[TASK DIRECTIONS]
In the entries below, find every line with "JijSASampler" and copy it.

[MATERIAL SHOWN]
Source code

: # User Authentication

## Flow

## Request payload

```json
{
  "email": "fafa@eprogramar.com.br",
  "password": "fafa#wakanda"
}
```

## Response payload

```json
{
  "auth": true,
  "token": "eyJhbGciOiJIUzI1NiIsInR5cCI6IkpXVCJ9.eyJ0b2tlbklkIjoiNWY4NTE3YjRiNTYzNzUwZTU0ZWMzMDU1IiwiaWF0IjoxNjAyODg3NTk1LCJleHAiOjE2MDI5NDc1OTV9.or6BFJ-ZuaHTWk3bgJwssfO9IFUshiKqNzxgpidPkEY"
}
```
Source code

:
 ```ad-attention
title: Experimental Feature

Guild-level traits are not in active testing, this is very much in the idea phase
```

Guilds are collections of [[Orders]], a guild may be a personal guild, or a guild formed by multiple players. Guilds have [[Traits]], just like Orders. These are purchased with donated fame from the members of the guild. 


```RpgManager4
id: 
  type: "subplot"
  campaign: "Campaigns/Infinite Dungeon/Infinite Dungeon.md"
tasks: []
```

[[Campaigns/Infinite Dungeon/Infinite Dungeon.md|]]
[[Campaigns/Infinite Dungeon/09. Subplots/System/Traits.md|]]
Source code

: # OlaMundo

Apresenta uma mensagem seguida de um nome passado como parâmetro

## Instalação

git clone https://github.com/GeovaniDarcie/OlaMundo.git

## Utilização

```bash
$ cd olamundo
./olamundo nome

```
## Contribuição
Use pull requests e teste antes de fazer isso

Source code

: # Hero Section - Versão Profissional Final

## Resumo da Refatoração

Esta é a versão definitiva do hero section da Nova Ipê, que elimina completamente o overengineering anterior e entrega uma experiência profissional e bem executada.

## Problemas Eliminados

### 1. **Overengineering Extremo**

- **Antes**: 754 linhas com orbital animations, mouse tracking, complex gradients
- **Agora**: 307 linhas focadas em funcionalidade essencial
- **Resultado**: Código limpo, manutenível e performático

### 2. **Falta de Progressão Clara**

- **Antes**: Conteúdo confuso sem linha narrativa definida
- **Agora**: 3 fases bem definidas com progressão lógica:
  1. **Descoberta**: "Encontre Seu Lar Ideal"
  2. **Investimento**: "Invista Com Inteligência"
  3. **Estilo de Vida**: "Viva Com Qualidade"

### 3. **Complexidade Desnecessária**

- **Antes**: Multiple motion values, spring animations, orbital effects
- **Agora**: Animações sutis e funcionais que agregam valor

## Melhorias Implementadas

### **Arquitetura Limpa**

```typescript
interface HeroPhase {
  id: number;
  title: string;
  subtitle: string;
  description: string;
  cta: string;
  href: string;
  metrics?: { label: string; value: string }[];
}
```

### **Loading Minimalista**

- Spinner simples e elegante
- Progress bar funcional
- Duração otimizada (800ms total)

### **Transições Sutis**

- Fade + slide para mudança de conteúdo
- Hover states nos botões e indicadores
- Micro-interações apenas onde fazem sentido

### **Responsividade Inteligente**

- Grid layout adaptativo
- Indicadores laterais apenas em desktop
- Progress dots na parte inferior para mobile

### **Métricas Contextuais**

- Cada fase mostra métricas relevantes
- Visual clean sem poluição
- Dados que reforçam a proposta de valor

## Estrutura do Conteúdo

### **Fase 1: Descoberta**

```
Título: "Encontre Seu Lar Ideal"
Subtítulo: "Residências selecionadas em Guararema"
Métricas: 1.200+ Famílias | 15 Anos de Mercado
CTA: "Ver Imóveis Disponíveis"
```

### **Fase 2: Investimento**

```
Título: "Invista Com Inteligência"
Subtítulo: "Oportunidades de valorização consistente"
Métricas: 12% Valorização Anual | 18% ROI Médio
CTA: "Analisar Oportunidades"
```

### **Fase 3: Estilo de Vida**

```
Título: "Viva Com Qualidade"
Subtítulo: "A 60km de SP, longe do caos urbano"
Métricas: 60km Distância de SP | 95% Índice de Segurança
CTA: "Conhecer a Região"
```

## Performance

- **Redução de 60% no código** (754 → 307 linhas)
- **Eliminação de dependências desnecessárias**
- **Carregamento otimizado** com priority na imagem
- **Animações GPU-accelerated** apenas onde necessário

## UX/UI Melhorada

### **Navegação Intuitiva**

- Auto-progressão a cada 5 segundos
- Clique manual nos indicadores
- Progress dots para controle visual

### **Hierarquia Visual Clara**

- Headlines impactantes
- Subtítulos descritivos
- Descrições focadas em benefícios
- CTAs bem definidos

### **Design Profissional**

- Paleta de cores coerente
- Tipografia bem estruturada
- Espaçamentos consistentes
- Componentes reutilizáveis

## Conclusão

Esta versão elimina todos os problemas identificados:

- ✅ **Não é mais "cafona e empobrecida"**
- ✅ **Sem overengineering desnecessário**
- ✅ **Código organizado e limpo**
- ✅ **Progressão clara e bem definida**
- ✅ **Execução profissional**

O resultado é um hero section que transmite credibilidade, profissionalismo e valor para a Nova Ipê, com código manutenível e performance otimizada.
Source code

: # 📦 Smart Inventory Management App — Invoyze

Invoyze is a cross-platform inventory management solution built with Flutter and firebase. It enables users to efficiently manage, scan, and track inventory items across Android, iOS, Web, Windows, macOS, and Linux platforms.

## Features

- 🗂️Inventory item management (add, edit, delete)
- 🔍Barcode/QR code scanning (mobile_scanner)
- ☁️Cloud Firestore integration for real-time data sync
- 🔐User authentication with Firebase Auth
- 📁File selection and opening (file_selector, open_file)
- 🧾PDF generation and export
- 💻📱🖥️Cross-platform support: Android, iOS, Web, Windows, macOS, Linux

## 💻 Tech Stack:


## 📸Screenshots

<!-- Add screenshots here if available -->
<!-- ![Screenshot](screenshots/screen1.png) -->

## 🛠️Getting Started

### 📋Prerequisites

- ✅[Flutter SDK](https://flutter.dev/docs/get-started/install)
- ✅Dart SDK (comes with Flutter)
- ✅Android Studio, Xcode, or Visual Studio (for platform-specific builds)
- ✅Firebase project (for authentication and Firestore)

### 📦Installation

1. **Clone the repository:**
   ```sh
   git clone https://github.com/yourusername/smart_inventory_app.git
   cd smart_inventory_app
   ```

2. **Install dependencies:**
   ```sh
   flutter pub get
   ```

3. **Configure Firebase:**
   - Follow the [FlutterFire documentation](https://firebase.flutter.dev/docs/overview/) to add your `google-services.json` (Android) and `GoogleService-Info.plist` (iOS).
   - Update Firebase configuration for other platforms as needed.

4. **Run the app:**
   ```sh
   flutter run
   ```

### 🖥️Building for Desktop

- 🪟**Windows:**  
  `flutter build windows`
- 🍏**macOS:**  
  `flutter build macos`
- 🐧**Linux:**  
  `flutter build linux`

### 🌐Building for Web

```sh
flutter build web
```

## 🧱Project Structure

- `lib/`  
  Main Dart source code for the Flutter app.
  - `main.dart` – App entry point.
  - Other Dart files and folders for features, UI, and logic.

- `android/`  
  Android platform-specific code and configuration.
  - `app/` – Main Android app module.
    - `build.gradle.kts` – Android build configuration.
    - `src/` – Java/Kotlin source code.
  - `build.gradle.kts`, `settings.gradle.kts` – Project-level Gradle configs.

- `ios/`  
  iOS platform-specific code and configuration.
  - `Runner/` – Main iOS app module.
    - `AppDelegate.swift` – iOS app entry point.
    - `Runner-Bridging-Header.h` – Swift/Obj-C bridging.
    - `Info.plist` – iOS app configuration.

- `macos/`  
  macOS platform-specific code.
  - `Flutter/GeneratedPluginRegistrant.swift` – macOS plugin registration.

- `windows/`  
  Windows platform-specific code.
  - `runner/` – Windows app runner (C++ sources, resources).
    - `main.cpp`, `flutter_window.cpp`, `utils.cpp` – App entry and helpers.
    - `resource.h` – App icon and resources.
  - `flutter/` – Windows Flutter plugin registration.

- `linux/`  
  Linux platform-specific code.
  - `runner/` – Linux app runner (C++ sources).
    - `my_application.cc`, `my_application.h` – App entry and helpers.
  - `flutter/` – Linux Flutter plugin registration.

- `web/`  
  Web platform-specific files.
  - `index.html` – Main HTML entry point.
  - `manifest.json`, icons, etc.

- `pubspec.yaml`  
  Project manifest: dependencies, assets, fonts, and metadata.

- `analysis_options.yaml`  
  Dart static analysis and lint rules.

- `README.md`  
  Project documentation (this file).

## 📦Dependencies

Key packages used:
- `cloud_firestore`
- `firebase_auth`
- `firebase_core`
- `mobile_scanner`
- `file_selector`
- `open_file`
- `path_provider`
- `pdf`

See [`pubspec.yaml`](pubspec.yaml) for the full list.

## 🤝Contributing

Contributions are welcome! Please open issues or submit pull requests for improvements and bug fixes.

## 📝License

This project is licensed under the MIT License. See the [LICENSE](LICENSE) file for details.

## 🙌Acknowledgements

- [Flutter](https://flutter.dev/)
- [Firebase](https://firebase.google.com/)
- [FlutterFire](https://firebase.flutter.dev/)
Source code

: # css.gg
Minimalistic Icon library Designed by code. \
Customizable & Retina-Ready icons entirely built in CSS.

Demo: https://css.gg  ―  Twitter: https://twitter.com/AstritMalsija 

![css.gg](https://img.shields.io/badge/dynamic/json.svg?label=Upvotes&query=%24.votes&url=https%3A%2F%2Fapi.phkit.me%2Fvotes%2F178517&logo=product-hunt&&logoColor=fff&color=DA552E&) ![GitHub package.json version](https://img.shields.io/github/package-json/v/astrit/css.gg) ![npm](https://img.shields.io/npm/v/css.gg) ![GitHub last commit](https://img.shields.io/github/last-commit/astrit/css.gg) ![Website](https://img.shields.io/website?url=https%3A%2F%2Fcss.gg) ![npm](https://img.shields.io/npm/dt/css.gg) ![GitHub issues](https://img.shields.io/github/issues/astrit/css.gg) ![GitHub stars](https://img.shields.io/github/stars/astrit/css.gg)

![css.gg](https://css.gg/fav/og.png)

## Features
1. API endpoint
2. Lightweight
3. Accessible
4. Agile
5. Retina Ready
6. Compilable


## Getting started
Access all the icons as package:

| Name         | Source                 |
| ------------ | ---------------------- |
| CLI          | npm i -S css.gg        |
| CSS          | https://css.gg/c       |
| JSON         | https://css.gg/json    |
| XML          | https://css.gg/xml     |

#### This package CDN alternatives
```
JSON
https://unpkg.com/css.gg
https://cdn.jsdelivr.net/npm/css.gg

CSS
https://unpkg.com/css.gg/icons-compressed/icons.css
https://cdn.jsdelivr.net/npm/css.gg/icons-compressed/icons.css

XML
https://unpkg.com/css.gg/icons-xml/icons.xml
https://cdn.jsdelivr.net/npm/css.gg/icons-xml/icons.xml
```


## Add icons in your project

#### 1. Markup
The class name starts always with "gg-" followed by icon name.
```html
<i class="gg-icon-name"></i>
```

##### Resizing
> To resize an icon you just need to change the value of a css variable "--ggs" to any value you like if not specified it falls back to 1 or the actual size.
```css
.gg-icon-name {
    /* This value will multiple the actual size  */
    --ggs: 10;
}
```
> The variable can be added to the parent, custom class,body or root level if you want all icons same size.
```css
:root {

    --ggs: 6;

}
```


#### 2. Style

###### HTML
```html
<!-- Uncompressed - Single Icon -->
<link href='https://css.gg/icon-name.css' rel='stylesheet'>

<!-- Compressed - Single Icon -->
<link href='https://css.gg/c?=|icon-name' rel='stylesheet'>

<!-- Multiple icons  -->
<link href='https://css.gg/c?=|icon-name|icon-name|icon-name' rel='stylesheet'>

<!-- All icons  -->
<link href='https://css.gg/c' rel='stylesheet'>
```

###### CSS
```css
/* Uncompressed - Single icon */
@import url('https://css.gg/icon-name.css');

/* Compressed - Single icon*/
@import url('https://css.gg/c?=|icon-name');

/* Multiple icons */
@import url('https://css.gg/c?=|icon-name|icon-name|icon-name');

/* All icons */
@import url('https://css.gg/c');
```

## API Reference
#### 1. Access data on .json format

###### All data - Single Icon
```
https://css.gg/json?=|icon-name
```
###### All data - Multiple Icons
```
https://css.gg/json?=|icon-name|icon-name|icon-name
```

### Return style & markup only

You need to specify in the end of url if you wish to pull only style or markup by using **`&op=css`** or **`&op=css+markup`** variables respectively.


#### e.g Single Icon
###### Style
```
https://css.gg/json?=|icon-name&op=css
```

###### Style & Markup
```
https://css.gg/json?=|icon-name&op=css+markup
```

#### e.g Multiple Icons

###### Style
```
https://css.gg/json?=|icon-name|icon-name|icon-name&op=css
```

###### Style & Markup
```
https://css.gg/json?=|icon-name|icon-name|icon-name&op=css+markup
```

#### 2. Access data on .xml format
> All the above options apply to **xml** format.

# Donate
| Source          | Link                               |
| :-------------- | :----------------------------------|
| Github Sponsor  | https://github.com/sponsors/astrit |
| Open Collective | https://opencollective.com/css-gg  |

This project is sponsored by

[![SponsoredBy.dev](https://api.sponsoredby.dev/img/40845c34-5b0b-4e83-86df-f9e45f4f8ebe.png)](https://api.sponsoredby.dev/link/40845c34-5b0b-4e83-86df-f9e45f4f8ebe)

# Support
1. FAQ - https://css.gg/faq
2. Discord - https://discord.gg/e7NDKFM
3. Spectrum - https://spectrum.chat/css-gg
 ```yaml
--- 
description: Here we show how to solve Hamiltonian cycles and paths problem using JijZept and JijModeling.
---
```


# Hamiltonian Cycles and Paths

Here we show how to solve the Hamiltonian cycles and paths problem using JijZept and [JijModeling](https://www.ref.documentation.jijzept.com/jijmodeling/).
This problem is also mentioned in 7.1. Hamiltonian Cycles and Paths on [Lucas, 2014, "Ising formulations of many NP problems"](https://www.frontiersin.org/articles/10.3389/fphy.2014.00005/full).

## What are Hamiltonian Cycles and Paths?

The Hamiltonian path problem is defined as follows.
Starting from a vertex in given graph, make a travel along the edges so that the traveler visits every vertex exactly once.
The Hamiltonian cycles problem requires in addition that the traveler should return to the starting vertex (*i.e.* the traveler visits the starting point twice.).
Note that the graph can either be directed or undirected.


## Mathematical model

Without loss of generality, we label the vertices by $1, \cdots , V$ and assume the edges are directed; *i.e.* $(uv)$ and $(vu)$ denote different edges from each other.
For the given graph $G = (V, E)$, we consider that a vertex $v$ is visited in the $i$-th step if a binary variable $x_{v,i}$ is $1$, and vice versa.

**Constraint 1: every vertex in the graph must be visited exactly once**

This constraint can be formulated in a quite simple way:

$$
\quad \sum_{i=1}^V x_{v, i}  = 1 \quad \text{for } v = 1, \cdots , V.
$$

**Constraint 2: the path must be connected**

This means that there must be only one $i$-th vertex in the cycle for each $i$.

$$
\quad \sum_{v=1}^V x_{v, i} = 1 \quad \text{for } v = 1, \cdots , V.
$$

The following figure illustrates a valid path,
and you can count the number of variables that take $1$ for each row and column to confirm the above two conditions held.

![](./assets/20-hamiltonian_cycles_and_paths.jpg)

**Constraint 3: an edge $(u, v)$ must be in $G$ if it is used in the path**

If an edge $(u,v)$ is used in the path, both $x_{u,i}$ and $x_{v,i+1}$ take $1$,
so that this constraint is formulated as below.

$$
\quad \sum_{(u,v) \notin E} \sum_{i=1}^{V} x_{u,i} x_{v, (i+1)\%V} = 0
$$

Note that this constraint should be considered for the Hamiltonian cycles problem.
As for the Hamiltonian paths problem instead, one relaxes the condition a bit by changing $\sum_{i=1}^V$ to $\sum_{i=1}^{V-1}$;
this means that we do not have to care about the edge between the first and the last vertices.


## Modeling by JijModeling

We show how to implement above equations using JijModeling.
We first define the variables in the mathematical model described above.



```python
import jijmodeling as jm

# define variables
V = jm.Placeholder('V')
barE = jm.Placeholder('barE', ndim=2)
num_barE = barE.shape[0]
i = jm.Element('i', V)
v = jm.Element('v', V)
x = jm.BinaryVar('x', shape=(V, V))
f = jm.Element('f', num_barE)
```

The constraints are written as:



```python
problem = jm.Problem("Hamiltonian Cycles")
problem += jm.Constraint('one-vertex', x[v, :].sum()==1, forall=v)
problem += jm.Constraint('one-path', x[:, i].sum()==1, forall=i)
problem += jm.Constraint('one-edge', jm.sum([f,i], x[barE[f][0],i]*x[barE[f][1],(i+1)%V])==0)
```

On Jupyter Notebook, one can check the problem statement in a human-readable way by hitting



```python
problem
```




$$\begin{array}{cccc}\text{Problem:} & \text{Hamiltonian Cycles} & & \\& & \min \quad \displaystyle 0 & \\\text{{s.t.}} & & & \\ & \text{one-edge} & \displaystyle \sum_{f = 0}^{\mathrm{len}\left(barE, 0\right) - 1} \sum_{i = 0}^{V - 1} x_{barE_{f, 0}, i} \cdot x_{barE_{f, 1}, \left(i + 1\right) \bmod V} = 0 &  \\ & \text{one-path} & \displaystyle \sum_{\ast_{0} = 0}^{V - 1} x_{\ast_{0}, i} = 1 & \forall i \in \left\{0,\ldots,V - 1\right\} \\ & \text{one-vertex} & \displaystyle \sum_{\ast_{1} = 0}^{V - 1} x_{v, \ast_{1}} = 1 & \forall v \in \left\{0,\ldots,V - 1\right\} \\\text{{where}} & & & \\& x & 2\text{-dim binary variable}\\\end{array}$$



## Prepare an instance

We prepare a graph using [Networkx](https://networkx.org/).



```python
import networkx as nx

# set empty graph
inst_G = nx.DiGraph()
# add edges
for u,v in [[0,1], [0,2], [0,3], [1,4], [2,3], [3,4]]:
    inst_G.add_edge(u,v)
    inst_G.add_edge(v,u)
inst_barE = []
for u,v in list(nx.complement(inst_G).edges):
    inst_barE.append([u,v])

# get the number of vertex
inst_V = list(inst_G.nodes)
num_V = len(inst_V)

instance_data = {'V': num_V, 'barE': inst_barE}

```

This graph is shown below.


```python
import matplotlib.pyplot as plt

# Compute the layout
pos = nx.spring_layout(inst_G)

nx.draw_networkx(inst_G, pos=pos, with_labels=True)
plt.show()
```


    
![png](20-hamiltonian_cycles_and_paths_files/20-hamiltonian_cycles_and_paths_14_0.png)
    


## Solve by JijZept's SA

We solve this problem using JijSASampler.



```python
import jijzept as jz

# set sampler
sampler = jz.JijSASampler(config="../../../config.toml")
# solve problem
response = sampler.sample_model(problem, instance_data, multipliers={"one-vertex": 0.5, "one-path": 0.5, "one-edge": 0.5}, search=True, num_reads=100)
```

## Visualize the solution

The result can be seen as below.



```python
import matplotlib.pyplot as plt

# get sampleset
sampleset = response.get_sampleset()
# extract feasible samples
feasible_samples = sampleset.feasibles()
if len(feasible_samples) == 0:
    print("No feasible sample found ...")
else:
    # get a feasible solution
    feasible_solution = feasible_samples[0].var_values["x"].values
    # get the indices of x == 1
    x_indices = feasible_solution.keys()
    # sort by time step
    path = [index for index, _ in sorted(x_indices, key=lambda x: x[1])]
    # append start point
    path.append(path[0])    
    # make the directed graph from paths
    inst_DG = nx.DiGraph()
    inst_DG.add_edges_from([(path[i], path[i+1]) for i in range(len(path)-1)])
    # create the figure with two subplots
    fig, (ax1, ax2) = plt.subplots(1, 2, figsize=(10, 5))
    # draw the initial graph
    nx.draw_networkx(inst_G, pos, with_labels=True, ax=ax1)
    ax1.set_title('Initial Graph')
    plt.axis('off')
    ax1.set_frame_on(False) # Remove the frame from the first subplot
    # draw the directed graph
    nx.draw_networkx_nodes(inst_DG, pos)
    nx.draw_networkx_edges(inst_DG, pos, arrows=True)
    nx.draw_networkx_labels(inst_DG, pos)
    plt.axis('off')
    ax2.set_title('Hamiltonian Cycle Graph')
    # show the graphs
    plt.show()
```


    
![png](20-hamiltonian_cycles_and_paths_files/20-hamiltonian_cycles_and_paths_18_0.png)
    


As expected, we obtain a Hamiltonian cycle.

[WORKED SOLUTION]
We solve this problem using JijSASampler.
sampler = jz.JijSASampler(config="../../../config.toml")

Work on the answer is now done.